Whenever a picture appears in the data, skip it and write out all other material exactly.

Data records
BEGIN

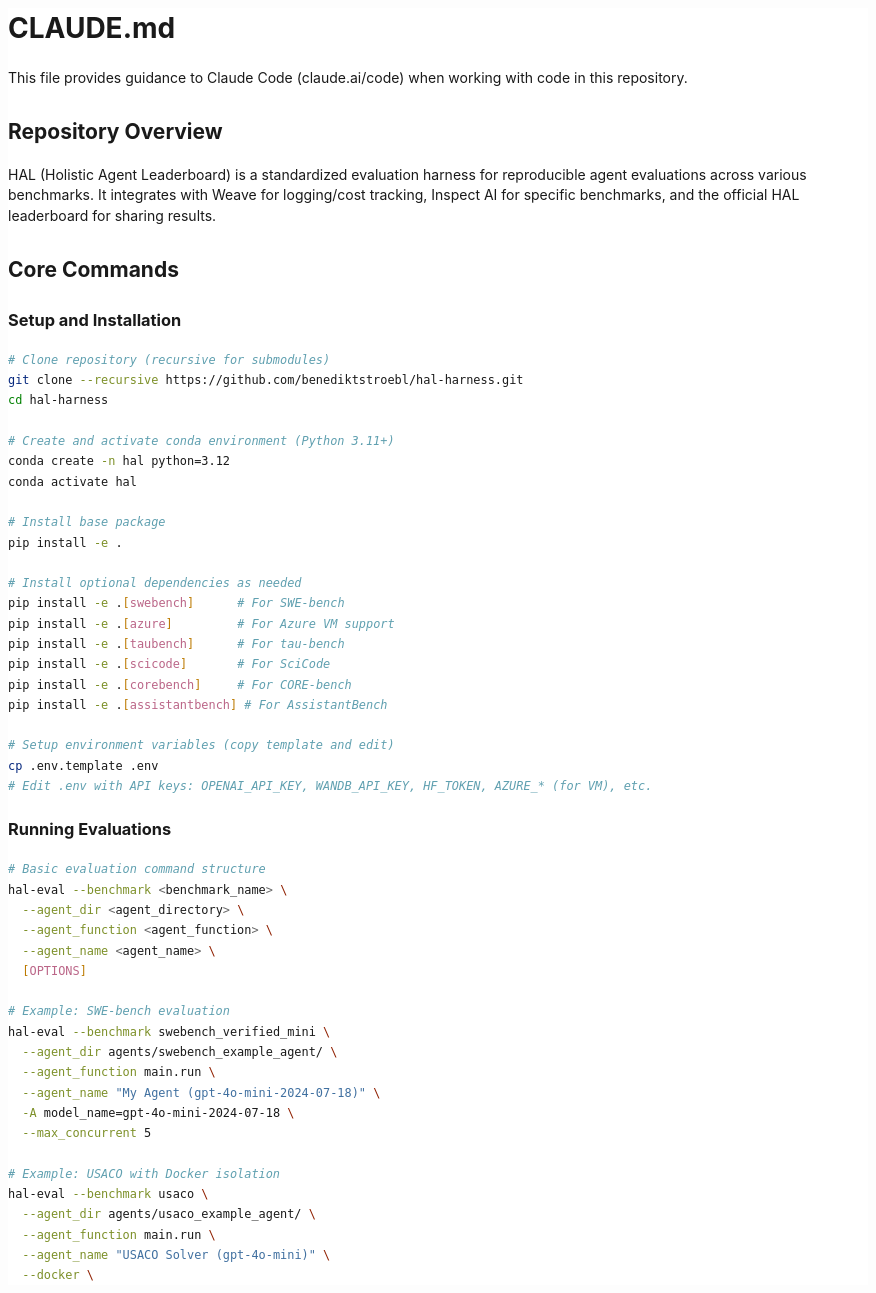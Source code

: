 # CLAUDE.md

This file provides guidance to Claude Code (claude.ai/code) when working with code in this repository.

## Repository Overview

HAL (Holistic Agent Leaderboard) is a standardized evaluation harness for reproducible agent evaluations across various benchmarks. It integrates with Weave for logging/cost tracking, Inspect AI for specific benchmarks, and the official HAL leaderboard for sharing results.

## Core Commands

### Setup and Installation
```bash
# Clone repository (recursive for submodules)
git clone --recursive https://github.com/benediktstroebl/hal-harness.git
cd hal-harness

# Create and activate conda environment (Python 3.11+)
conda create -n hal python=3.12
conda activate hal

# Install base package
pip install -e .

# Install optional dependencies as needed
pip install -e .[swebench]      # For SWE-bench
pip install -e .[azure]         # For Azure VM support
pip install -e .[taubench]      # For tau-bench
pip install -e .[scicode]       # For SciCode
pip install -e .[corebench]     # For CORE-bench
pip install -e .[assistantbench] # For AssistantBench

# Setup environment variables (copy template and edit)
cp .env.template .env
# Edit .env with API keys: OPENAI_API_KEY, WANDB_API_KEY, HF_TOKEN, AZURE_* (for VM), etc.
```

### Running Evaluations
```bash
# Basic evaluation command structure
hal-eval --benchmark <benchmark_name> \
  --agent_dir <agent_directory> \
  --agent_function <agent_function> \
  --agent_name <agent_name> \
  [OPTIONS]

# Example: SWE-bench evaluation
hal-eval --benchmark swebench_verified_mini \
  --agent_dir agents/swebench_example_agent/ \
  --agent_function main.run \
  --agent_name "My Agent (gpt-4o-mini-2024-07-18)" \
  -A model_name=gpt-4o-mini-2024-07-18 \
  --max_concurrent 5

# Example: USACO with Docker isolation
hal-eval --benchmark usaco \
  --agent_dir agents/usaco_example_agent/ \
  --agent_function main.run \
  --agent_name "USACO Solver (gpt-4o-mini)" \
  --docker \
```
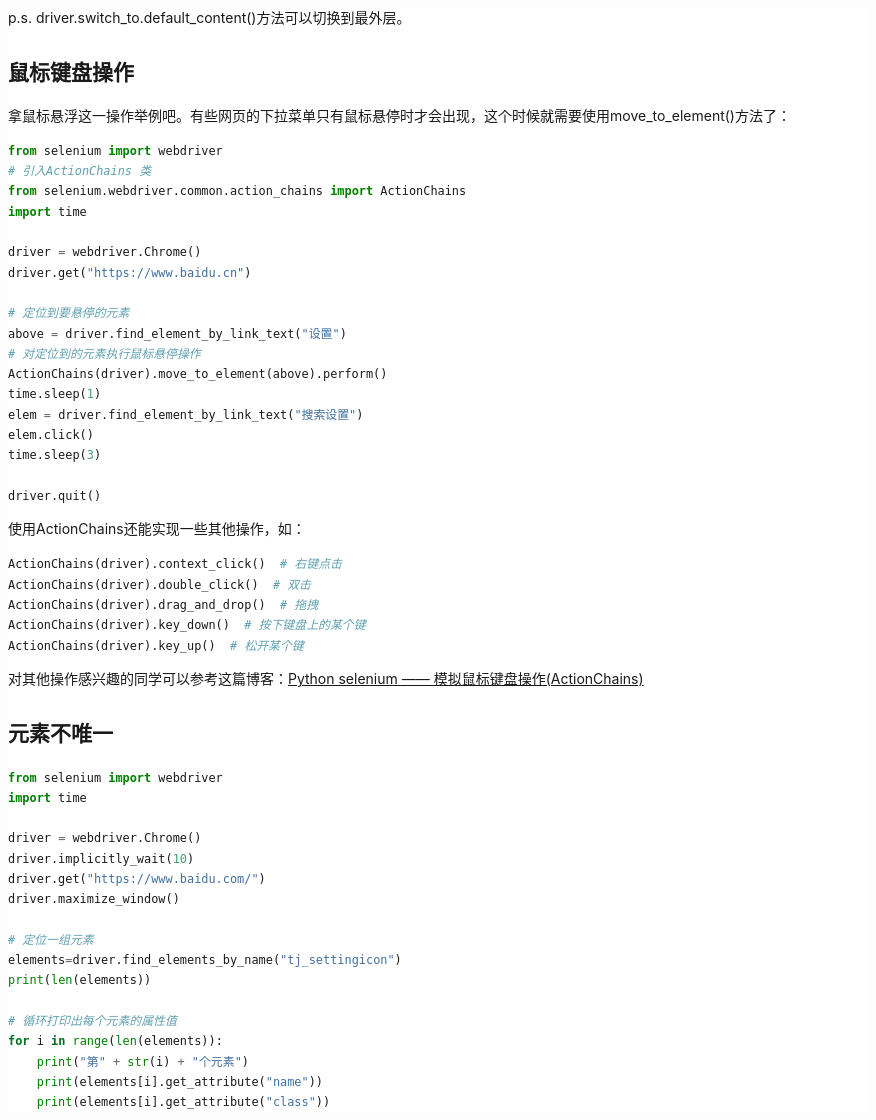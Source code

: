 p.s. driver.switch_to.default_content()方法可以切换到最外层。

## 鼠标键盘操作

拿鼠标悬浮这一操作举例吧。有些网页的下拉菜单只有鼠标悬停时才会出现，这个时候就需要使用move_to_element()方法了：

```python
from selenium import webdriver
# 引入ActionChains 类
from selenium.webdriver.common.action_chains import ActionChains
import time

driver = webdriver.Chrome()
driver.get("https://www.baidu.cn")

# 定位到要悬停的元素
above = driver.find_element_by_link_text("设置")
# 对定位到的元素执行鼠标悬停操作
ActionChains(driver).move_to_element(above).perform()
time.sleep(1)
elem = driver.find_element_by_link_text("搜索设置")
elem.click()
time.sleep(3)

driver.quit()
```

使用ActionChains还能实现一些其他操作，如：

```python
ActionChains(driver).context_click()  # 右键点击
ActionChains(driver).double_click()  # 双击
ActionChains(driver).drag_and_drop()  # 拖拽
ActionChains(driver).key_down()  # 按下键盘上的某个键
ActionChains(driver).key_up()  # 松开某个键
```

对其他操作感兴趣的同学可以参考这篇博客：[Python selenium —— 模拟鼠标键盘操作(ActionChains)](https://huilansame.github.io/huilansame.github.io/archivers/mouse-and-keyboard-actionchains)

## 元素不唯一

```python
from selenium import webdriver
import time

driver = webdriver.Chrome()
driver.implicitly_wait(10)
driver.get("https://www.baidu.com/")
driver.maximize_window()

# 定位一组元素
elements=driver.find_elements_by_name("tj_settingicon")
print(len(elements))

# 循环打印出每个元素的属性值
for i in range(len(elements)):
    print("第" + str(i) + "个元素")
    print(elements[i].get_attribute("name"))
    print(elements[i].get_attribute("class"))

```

END

Written answer
Source code

: # CLAUDE.md

This file provides guidance to Claude Code (claude.ai/code) when working with code in this repository.

## Repository Overview

HAL (Holistic Agent Leaderboard) is a standardized evaluation harness for reproducible agent evaluations across various benchmarks. It integrates with Weave for logging/cost tracking, Inspect AI for specific benchmarks, and the official HAL leaderboard for sharing results.

## Core Commands

### Setup and Installation
```bash
# Clone repository (recursive for submodules)
git clone --recursive https://github.com/benediktstroebl/hal-harness.git
cd hal-harness

# Create and activate conda environment (Python 3.11+)
conda create -n hal python=3.12
conda activate hal

# Install base package
pip install -e .

# Install optional dependencies as needed
pip install -e .[swebench]      # For SWE-bench
pip install -e .[azure]         # For Azure VM support
pip install -e .[taubench]      # For tau-bench
pip install -e .[scicode]       # For SciCode
pip install -e .[corebench]     # For CORE-bench
pip install -e .[assistantbench] # For AssistantBench

# Setup environment variables (copy template and edit)
cp .env.template .env
# Edit .env with API keys: OPENAI_API_KEY, WANDB_API_KEY, HF_TOKEN, AZURE_* (for VM), etc.
```

### Running Evaluations
```bash
# Basic evaluation command structure
hal-eval --benchmark <benchmark_name> \
  --agent_dir <agent_directory> \
  --agent_function <agent_function> \
  --agent_name <agent_name> \
  [OPTIONS]

# Example: SWE-bench evaluation
hal-eval --benchmark swebench_verified_mini \
  --agent_dir agents/swebench_example_agent/ \
  --agent_function main.run \
  --agent_name "My Agent (gpt-4o-mini-2024-07-18)" \
  -A model_name=gpt-4o-mini-2024-07-18 \
  --max_concurrent 5

# Example: USACO with Docker isolation
hal-eval --benchmark usaco \
  --agent_dir agents/usaco_example_agent/ \
  --agent_function main.run \
  --agent_name "USACO Solver (gpt-4o-mini)" \
  --docker \
```
Source code

: p.s. driver.switch_to.default_content()方法可以切换到最外层。

## 鼠标键盘操作

拿鼠标悬浮这一操作举例吧。有些网页的下拉菜单只有鼠标悬停时才会出现，这个时候就需要使用move_to_element()方法了：

```python
from selenium import webdriver
# 引入ActionChains 类
from selenium.webdriver.common.action_chains import ActionChains
import time

driver = webdriver.Chrome()
driver.get("https://www.baidu.cn")

# 定位到要悬停的元素
above = driver.find_element_by_link_text("设置")
# 对定位到的元素执行鼠标悬停操作
ActionChains(driver).move_to_element(above).perform()
time.sleep(1)
elem = driver.find_element_by_link_text("搜索设置")
elem.click()
time.sleep(3)

driver.quit()
```

使用ActionChains还能实现一些其他操作，如：

```python
ActionChains(driver).context_click()  # 右键点击
ActionChains(driver).double_click()  # 双击
ActionChains(driver).drag_and_drop()  # 拖拽
ActionChains(driver).key_down()  # 按下键盘上的某个键
ActionChains(driver).key_up()  # 松开某个键
```

对其他操作感兴趣的同学可以参考这篇博客：[Python selenium —— 模拟鼠标键盘操作(ActionChains)](https://huilansame.github.io/huilansame.github.io/archivers/mouse-and-keyboard-actionchains)

## 元素不唯一

```python
from selenium import webdriver
import time

driver = webdriver.Chrome()
driver.implicitly_wait(10)
driver.get("https://www.baidu.com/")
driver.maximize_window()

# 定位一组元素
elements=driver.find_elements_by_name("tj_settingicon")
print(len(elements))

# 循环打印出每个元素的属性值
for i in range(len(elements)):
    print("第" + str(i) + "个元素")
    print(elements[i].get_attribute("name"))
    print(elements[i].get_attribute("class"))

```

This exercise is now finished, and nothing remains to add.